In conclusion, the proposed GCE-MCAT framework lays a solid foundation for addressing the challenges of cross-domain recommendation systems. However, there is ample room for future research to explore advanced techniques, incorporate domain adaptation methods, leverage state-of-the-art attention mechanisms, address privacy and data sparsity concerns, and evaluate the framework on larger-scale datasets. These future directions and prospects will contribute to the advancement of cross-domain recommendation systems and enhance the overall user experience in diverse recommendation scenarios.

6 Conclusion

In this paper, we propose a cross-domain recommendation framework, named GCE-MCAT, which combines graph contrastive embedding and multi-head cross-attention transfer to tackle three major challenges faced by CDR task.

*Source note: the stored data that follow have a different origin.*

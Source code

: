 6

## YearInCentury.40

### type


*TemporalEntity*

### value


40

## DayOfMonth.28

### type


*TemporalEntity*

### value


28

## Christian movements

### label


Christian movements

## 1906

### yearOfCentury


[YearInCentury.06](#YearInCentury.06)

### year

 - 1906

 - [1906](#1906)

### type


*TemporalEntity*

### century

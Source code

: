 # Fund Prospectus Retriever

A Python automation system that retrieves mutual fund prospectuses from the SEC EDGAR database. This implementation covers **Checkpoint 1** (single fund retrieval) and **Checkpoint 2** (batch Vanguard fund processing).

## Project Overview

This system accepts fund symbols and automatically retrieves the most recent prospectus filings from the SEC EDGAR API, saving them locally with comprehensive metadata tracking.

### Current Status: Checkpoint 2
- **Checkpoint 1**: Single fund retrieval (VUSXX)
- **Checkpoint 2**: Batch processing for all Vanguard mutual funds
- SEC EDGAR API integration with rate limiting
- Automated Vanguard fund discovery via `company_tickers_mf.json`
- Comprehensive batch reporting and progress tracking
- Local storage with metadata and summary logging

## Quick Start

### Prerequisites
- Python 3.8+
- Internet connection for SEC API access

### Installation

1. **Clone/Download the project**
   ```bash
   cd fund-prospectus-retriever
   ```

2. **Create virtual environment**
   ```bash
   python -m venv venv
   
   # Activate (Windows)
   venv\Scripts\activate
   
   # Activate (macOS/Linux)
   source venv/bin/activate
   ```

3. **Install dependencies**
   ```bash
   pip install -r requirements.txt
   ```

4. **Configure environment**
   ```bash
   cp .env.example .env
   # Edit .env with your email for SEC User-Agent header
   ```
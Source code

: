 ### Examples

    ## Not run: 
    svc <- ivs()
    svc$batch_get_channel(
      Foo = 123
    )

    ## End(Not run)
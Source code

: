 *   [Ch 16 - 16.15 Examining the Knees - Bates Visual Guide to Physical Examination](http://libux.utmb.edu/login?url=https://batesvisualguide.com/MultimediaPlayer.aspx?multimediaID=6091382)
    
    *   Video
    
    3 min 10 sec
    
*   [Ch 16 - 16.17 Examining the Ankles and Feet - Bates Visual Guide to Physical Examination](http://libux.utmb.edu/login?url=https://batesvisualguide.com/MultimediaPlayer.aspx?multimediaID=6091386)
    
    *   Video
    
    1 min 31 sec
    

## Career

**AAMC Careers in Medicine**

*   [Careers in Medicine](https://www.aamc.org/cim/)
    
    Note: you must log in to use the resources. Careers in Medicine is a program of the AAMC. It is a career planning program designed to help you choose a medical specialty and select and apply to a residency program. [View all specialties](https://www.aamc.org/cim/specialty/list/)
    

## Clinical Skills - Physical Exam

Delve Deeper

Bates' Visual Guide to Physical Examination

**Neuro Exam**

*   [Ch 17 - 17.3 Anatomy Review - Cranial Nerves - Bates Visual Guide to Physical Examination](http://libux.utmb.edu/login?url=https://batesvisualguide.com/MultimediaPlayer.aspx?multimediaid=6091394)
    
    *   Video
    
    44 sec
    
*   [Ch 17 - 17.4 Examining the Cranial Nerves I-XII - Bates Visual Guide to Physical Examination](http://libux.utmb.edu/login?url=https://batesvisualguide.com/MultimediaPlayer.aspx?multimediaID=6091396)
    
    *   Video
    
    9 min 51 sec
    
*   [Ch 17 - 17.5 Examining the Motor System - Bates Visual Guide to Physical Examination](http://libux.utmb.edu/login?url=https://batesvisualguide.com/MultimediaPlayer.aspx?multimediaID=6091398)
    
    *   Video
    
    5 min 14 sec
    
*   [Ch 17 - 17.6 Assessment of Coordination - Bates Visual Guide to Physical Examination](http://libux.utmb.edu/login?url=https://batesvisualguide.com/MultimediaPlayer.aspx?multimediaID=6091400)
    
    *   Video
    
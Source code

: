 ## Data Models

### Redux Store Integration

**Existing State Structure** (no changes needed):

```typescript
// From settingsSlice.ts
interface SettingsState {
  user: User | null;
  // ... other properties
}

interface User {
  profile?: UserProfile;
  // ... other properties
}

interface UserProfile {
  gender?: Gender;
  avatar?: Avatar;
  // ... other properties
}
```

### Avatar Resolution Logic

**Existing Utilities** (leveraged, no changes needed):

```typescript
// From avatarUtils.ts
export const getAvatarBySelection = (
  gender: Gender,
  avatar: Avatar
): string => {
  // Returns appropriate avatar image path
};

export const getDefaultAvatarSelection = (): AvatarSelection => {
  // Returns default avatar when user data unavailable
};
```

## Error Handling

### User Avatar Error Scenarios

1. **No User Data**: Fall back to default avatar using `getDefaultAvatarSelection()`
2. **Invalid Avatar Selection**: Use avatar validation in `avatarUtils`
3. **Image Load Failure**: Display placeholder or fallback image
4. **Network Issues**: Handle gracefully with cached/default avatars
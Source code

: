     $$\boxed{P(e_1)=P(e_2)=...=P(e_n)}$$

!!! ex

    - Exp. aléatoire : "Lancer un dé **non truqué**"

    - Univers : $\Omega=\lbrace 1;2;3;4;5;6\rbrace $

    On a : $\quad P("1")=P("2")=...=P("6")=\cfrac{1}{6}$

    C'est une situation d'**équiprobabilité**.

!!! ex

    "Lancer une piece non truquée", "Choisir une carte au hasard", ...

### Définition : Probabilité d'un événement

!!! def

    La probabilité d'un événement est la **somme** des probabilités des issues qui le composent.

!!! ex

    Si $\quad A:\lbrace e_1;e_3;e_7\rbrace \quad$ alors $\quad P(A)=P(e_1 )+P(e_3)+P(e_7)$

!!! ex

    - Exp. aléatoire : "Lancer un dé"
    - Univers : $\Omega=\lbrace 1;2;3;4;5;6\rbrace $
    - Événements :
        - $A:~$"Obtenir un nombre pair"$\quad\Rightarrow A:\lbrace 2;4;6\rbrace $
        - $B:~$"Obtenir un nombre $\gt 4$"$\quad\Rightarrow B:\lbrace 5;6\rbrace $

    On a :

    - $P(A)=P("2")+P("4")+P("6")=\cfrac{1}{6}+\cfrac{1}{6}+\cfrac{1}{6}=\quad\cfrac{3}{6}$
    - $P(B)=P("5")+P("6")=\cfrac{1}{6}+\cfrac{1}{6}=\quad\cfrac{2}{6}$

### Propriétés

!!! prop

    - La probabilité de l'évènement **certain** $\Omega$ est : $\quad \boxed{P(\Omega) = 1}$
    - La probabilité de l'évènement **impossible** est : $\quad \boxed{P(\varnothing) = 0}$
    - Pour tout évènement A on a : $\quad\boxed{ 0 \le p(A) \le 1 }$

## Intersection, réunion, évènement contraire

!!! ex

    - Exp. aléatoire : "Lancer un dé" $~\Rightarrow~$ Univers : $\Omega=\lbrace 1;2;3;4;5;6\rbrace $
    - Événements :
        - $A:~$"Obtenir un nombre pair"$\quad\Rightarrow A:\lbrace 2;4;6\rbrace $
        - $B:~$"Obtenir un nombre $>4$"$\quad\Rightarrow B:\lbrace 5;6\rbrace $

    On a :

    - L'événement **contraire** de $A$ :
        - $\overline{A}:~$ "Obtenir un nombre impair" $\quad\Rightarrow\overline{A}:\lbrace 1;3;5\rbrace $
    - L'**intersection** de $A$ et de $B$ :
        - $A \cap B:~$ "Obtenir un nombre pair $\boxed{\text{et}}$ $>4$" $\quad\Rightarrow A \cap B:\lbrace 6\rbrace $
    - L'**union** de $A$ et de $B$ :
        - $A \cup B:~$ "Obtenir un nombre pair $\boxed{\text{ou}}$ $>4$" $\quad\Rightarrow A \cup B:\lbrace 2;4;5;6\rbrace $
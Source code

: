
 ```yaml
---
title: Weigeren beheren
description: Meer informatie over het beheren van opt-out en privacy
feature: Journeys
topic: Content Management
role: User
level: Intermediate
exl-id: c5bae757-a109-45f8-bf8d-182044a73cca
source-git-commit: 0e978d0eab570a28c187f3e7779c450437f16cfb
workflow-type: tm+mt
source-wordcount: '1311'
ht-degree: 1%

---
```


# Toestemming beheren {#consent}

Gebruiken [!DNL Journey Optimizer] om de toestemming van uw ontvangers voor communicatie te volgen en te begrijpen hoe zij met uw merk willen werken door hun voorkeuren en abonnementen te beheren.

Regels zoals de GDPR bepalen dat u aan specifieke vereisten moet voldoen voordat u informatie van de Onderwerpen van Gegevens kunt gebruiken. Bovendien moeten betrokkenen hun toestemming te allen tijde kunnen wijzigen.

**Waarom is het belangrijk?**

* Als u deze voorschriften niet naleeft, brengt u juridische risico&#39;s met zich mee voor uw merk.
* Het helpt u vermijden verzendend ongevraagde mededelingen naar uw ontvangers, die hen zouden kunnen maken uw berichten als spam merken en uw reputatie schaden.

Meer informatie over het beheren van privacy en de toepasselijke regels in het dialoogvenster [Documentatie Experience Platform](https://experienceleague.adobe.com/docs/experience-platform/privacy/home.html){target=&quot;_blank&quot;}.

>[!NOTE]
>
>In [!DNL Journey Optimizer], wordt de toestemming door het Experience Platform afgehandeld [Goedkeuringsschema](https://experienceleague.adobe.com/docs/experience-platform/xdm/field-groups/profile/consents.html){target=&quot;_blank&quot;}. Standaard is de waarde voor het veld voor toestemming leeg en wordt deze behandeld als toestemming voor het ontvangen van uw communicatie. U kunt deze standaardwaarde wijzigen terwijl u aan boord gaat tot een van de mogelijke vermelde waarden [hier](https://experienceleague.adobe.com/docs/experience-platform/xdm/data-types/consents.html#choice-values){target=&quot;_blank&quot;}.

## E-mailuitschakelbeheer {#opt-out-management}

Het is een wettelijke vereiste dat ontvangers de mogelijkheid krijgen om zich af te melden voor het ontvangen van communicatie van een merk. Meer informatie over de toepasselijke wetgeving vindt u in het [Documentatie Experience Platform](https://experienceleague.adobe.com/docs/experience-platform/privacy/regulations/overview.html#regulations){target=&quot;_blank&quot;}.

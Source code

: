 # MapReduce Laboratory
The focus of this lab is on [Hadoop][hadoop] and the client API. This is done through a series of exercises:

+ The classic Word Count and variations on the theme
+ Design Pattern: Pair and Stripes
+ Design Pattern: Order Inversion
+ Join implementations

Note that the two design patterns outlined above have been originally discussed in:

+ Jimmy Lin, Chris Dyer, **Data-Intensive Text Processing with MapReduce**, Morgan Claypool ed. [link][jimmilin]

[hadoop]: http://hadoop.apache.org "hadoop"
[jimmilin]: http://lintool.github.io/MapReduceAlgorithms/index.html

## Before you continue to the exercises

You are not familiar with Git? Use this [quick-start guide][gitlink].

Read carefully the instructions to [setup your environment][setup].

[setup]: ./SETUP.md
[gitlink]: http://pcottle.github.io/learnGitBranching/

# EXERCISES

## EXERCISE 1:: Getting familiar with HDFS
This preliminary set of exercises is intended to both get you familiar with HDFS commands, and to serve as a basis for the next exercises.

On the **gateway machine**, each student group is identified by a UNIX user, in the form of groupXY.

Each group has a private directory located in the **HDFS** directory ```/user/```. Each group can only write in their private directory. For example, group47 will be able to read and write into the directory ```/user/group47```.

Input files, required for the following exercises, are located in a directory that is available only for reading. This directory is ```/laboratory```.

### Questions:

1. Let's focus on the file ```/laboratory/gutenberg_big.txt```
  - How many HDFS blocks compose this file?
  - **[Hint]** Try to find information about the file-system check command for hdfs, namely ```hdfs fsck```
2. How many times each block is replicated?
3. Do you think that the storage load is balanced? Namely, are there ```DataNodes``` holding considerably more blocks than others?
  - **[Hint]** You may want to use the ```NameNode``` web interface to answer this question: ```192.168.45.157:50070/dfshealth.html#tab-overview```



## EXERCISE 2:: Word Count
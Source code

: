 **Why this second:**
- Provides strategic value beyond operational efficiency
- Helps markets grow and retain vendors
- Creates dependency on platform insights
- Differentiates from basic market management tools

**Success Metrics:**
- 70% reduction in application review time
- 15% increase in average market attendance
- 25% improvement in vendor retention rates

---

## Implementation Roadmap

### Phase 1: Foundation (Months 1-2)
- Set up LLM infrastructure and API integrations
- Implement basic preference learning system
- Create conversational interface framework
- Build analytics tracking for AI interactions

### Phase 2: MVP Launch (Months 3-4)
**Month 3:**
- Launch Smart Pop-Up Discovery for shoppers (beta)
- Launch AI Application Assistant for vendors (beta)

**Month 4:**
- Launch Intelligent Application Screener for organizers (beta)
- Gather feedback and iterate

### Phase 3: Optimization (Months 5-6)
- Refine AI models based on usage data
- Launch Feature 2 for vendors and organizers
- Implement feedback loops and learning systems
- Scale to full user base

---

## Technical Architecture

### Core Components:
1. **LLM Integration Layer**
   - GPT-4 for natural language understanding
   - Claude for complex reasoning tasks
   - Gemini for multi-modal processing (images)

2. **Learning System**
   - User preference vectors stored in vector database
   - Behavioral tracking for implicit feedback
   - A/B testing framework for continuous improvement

Firstly, contrastive learning is employed to generate more balanced user and item embeddings during pre-training, effectively addressing the issue of inconsistent data embedding space distribution and reducing popularity bias in recommendations. Secondly, by utilizing multihead cross-attention transfer and cross-domain feature fusion mechanisms, the model can extract user features from multiple perspectives, including both common and specific domains, and dynamically allocate weights to more effectively learn the interest preferences of common users. Finally, experiments on three real-world CDR datasets demonstrate the significant improvement of the GCE-MCAT model in various metrics. Detailed ablation experiments and analyses are conducted to verify the effectiveness of each component of the model. Moreover, long-tail experiments and novelty analysis are performed to demonstrate the improvement of the model in enhancing long-tail distribution and recommendation novelty.